Banned Books 101: Teaching Toddlers, Preschoolers, and Early Elementary Grades about the Right to Read

Back in the trenches this week reviewing some recent picture books introducing younger readers to the concept of censorship.  Liberal values and a clever concept will get the project off and running, but good intentions may not be enough to avoid the potholes, such as explaining why it can happen, how it can affect them, and what is at stake.

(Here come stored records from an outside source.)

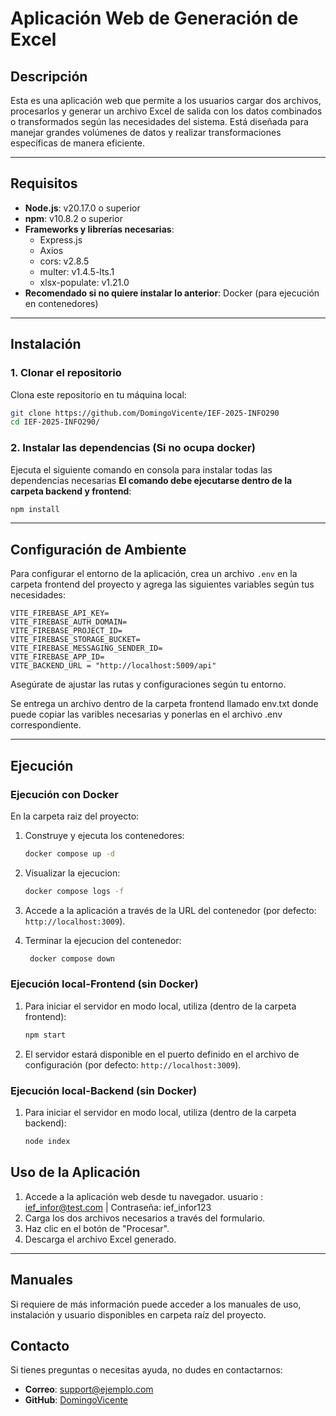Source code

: # Aplicación Web de Generación de Excel

## Descripción

Esta es una aplicación web que permite a los usuarios cargar dos archivos, procesarlos y generar un archivo Excel de salida con los datos combinados o transformados según las necesidades del sistema. Está diseñada para manejar grandes volúmenes de datos y realizar transformaciones específicas de manera eficiente.

---

## Requisitos

- **Node.js**: v20.17.0 o superior  
- **npm**: v10.8.2 o superior  
- **Frameworks y librerías necesarias**:
  - Express.js
  - Axios
  - cors: v2.8.5
  - multer: v1.4.5-lts.1
  - xlsx-populate: v1.21.0
- **Recomendado si no quiere instalar lo anterior**: Docker (para ejecución en contenedores)
---

## Instalación

### 1. Clonar el repositorio
Clona este repositorio en tu máquina local:
```bash
git clone https://github.com/DomingoVicente/IEF-2025-INFO290
cd IEF-2025-INFO290/
```

### 2. Instalar las dependencias (Si no ocupa docker)
Ejecuta el siguiente comando en consola para instalar todas las dependencias necesarias **El comando debe ejecutarse dentro de la carpeta backend y frontend**:

```bash
npm install
```
---

## Configuración de Ambiente

Para configurar el entorno de la aplicación, crea un archivo `.env` en la carpeta frontend del proyecto y agrega las siguientes variables según tus necesidades:

```env
VITE_FIREBASE_API_KEY=
VITE_FIREBASE_AUTH_DOMAIN=
VITE_FIREBASE_PROJECT_ID=
VITE_FIREBASE_STORAGE_BUCKET=
VITE_FIREBASE_MESSAGING_SENDER_ID=
VITE_FIREBASE_APP_ID=
VITE_BACKEND_URL = "http://localhost:5009/api"

```

Asegúrate de ajustar las rutas y configuraciones según tu entorno.

Se entrega un archivo dentro de la carpeta frontend llamado env.txt donde puede copiar las varibles necesarias y ponerlas en el archivo .env correspondiente.

---

## Ejecución

### Ejecución con Docker 

En la carpeta raiz del proyecto: 

1. Construye y ejecuta los contenedores:
   ```bash
   docker compose up -d
   ```
2. Visualizar la ejecucion:
   ```bash
   docker compose logs -f
   ```

5. Accede a la aplicación a través de la URL del contenedor (por defecto: `http://localhost:3009`).

4. Terminar la ejecucion del contenedor:
   ```bash
    docker compose down
   ```

 ### Ejecución local-Frontend (sin Docker)
1. Para iniciar el servidor en modo local, utiliza (dentro de la carpeta frontend):
   ```bash
   npm start
   ```
2. El servidor estará disponible en el puerto definido en el archivo de configuración (por defecto: `http://localhost:3009`).

### Ejecución local-Backend (sin Docker)
1. Para iniciar el servidor en modo local, utiliza (dentro de la carpeta backend):
   ```bash
   node index
   ```

## Uso de la Aplicación

1. Accede a la aplicación web desde tu navegador. 
   usuario : ief_infor@test.com  |  Contraseña: ief_infor123
2. Carga los dos archivos necesarios a través del formulario.
3. Haz clic en el botón de "Procesar".
4. Descarga el archivo Excel generado.

---

## Manuales
Si requiere de más información puede acceder a los manuales de uso, instalación y usuario disponibles en carpeta raíz del proyecto.

## Contacto

Si tienes preguntas o necesitas ayuda, no dudes en contactarnos:
- **Correo**: support@ejemplo.com
- **GitHub**: [DomingoVicente](https://github.com/DomingoVicente)
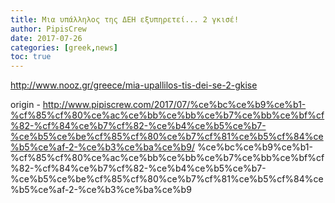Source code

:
 ```yaml
---
title: Μια υπάλληλος της ΔΕΗ εξυπηρετεί... 2 γκισέ!
author: PipisCrew
date: 2017-07-26
categories: [greek,news]
toc: true
---
```


http://www.nooz.gr/greece/mia-upallilos-tis-dei-se-2-gkise

origin - http://www.pipiscrew.com/2017/07/%ce%bc%ce%b9%ce%b1-%cf%85%cf%80%ce%ac%ce%bb%ce%bb%ce%b7%ce%bb%ce%bf%cf%82-%cf%84%ce%b7%cf%82-%ce%b4%ce%b5%ce%b7-%ce%b5%ce%be%cf%85%cf%80%ce%b7%cf%81%ce%b5%cf%84%ce%b5%ce%af-2-%ce%b3%ce%ba%ce%b9/ %ce%bc%ce%b9%ce%b1-%cf%85%cf%80%ce%ac%ce%bb%ce%bb%ce%b7%ce%bb%ce%bf%cf%82-%cf%84%ce%b7%cf%82-%ce%b4%ce%b5%ce%b7-%ce%b5%ce%be%cf%85%cf%80%ce%b7%cf%81%ce%b5%cf%84%ce%b5%ce%af-2-%ce%b3%ce%ba%ce%b9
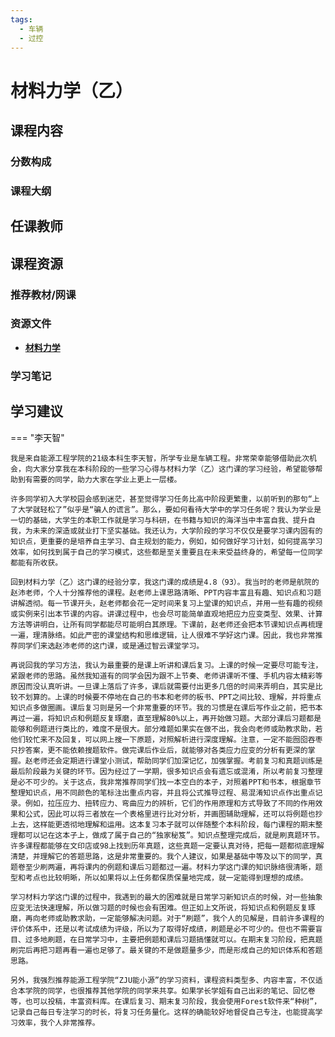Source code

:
 ```yaml
---
tags:
  - 车辆
  - 过控
---
```


# 材料力学（乙）

## 课程内容

### 分数构成

### 课程大纲

## 任课教师

## 课程资源

### 推荐教材/网课

### 资源文件

- [**材料力学**](https://pan.baidu.com/s/1rN6ebcM-gzKU6z8Kbkvp2A?pwd=dm5r)

### 学习笔记

## 学习建议

=== "李天智"

    我是来自能源工程学院的21级本科生李天智，所学专业是车辆工程。非常荣幸能够借助此次机会，向大家分享我在本科阶段的一些学习心得与材料力学（乙）这门课的学习经验，希望能够帮助到有需要的同学，助力大家在学业上更上一层楼。

    许多同学初入大学校园会感到迷茫，甚至觉得学习任务比高中阶段更繁重，以前听到的那句“上了大学就轻松了”似乎是“骗人的谎言”。那么，要如何看待大学中的学习任务呢？我认为学业是一切的基础，大学生的本职工作就是学习与科研，在书籍与知识的海洋当中丰富自我、提升自我，为未来的深造或就业打下坚实基础。我还认为，大学阶段的学习不仅仅是要学习课内固有的知识点，更重要的是培养自主学习、自主规划的能力，例如，如何做好学习计划，如何提高学习效率，如何找到属于自己的学习模式，这些都是至关重要且在未来受益终身的，希望每一位同学都能有所收获。

    回到材料力学（乙）这门课的经验分享，我这门课的成绩是4.8（93）。我当时的老师是航院的赵沛老师，个人十分推荐他的课程。赵老师上课思路清晰、PPT内容丰富且有趣、知识点和习题讲解透彻。每一节课开头，赵老师都会花一定时间来复习上堂课的知识点，并用一些有趣的视频或实例来引出本节课的内容。讲课过程中，也会尽可能简单直观地把应力应变类型、效果、计算方法等讲明白，让所有同学都能尽可能明白其原理。下课前，赵老师还会把本节课知识点再梳理一遍，理清脉络。如此严密的课堂结构和思维逻辑，让人很难不学好这门课。因此，我也非常推荐同学们来选赵沛老师的这门课，或是通过智云课堂学习。

    再说回我的学习方法，我认为最重要的是课上听讲和课后复习。上课的时候一定要尽可能专注，紧跟老师的思路。虽然我知道有的同学会因为跟不上节奏、老师讲课听不懂、手机内容太精彩等原因而没认真听讲。一旦课上落后了许多，课后就需要付出更多几倍的时间来弄明白，其实是比较不划算的。上课的时候要不停地在自己的书本和老师的板书、PPT之间比较、理解，并将重点知识点多做圈画。课后复习则是另一个非常重要的环节。我的习惯是在课后写作业之前，把书本再过一遍，将知识点和例题反复琢磨，直至理解80%以上，再开始做习题。大部分课后习题都是能够和例题进行类比的，难度不是很大。部分难题如果实在做不出，我会向老师或助教求助，若他们较忙来不及回复，可以网上搜一下原题，对照解析进行深度理解。注意，一定不能囫囵吞枣只抄答案，更不能依赖搜题软件。做完课后作业后，就能够对各类应力应变的分析有更深的掌握。赵老师还会定期进行课堂小测试，帮助同学们加深记忆，加强掌握。考前复习和真题训练是最后阶段最为关键的环节。因为经过了一学期，很多知识点会有遗忘或混淆，所以考前复习整理是必不可少的。关于这点，我非常推荐同学们找一本空白的本子，对照着PPT和书本，根据章节整理知识点，用不同颜色的笔标注出重点内容，并且将公式推导过程、易混淆知识点作出重点记录。例如，拉压应力、扭转应力、弯曲应力的辨析，它们的作用原理和方式导致了不同的作用效果和公式，因此可以将三者放在一个表格里进行比对分析，并画图辅助理解，还可以将例题也抄上去，这样能更透彻地理解和运用。这本复习本子就可以伴随整个本科阶段，每门课程的期末整理都可以记在这本子上，做成了属于自己的“独家秘笈”。知识点整理完成后，就是刷真题环节。许多课程都能够在文印店或98上找到历年真题，这些真题一定要认真对待，把每一题都彻底理解清楚，并理解它的答题思路，这是非常重要的。我个人建议，如果是基础中等及以下的同学，真题卷至少刷两遍，再将课内的例题和课后习题都过一遍。材料力学这门课的知识脉络很清晰，题型和考点也比较明晰，所以如果将以上任务都保质保量地完成，就一定能得到理想的成绩。

    学习材料力学这门课的过程中，我遇到的最大的困难就是日常学习新知识点的时候，对一些抽象应变无法快速理解，所以做习题的时候也会有困难。但正如上文所说，将知识点和例题反复琢磨，再向老师或助教求助，一定能够解决问题。对于“刷题”，我个人的见解是，目前许多课程的评价体系中，还是以考试成绩为评级，所以为了取得好成绩，刷题是必不可少的。但也不需要盲目、过多地刷题，在日常学习中，主要把例题和课后习题搞懂就可以。在期末复习阶段，把真题刷完后再把习题再看一遍也足够了。最关键的不是做题量多少，而是形成自己的知识体系和答题思路。

    另外，我强烈推荐能源工程学院“ZJU能小源”的学习资料，课程资料类型多、内容丰富，不仅适合本学院的同学，也很推荐其他学院的同学来共享。如果学长学姐有自己出彩的笔记、回忆卷等，也可以投稿，丰富资料库。在课后复习、期末复习阶段，我会使用Forest软件来“种树”，记录自己每日专注学习的时长，将复习任务量化。这样的确能较好地督促自己专注，也能提高学习效率，我个人非常推荐。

All great topics for a board book modeled on the Baby Lit series.  “In this colorful celebration of groundbreaking books that have appeared on “banned” book lists, little readers get a glimpse into the books’ important themes,” gurgles the blurb.  In Baby’s First Book of Banned Books, the little rebel in the making should be engaged with the six- to seven- word themes and illustrations by Laura Korzon. “ I have gifts that are special” sums up Lois Lowry’s chapter book The Giver (1993) versus “My friends can help when I’m sad or scared” for YA novel Stephen Chbosky’s The Perks of Being a Wall Flower  (1999).  Compare with “We’re not so different you and me” for Khaled Hosseini’s novel The Kite Runner (2003);  and “I am beautiful” for Toni Morrison’s The Bluest Eye (1970).  The glossary provides parents with scripts with talking points so that they can deftly avoid in dialogue with their preliterate children the subjects that got the books banned in the first place such as rape, heavy recreational drug use, oppression and ostracization of minorities, trauma, and mental illness.  Tone deaf?  Cynical?

In 2018, Raj Haldar, aka Philadelphia rapper Lushlife, hit the jackpot as the coauthor of  P is for Pterodactyl: The Worst Alphabet Ever, showing why it’s easier to learn to read than spell in English.  With 26 letters, 45 sounds and over 250 ways to put them together, there are too many choices and too many rules.   An exasperating subject that lends itself to humor, but is the same true for book banning?

Haldar and illustrator Julia Patton in This Book is Banned (Naperville, IL: Sourcebooks eXplore, 2023) to fool around with a silly narrator and cook up squirrelly reasons for chopping things out of a book.  The cover, endpapers, and title page warn the reader to keep it closed. The narrator, confronted with the disobedient reader says go ahead, turn the page and see how any subject can be cancelled—giraffes, dinosaurs, avocados and beds without monsters underneath.  No can have the story of the Big Bad Wolf because somebody–not  the reader– was scared and so he was changed into a sweetie pie.  The last page announces that “we banned everything and there’s no ending left to read.”  The way Haldar and Patton break the fourth wall makes for a couple fun read alouds,  but it won’t be much of a resource if you have to explain why book banners are turning up the pressure on the school librarian.  Giraffes and avocados aren’t likely to be on the school board’s agenda.

In The Great Banned-Books Bake Sale, Aya Khalil tries to make a book banning in an elementary school library real for children that age.  The protagonist is Kanzi, the Egyptian immigrant girl in Khalil’s first book The Arabic Quilt (2020). Kanzi and her class go  to the library where they are told the diverse books have been removed on the order of the school board over the objection of the school librarian who acquired them for the boys and girls.  The children don’t understand what could possibly be wrong with the beautiful books they like for showing everyone “people of many identities, backgrounds, and walks of life.”  The principal and librarian urge them to fight for their right to read and the children hit on the idea to hold a bake sale of goodies mentioned in banned books within a few days.  The proceeds will go towards the purchase of replacement copies of books that about families like theirs.  When the sweets are all sold, the TV cameras arrive in time to film the peaceful demonstration urging the reversal of the ban and Kanzi finding the courage to read aloud her poem “Books are for everyone.  Am I not important?  Am I invisible?”   The school board backs down a week later and the diverse books are reinstated in their cases.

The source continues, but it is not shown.